(WHAT TO WORK ON) The lines of the records that include "Vercel" should all be copied.

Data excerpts

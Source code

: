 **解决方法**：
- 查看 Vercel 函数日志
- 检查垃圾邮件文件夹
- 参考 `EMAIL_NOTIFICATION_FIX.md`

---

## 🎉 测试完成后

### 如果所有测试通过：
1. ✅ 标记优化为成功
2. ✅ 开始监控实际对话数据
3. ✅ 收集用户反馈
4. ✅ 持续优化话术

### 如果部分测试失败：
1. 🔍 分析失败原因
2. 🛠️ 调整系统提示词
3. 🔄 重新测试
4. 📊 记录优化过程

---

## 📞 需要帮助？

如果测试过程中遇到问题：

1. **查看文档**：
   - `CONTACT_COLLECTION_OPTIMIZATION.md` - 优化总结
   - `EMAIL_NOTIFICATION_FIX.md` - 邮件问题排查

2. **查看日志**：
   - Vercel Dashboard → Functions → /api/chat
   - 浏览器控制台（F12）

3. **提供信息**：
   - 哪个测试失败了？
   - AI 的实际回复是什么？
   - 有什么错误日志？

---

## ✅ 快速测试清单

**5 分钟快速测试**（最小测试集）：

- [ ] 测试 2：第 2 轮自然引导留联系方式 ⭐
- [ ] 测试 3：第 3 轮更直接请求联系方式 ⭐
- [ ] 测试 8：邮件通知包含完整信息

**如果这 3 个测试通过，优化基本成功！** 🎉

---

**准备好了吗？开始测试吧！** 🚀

(SOLUTION TO THIS TASK)
- 查看 Vercel 函数日志
   - Vercel Dashboard → Functions → /api/chat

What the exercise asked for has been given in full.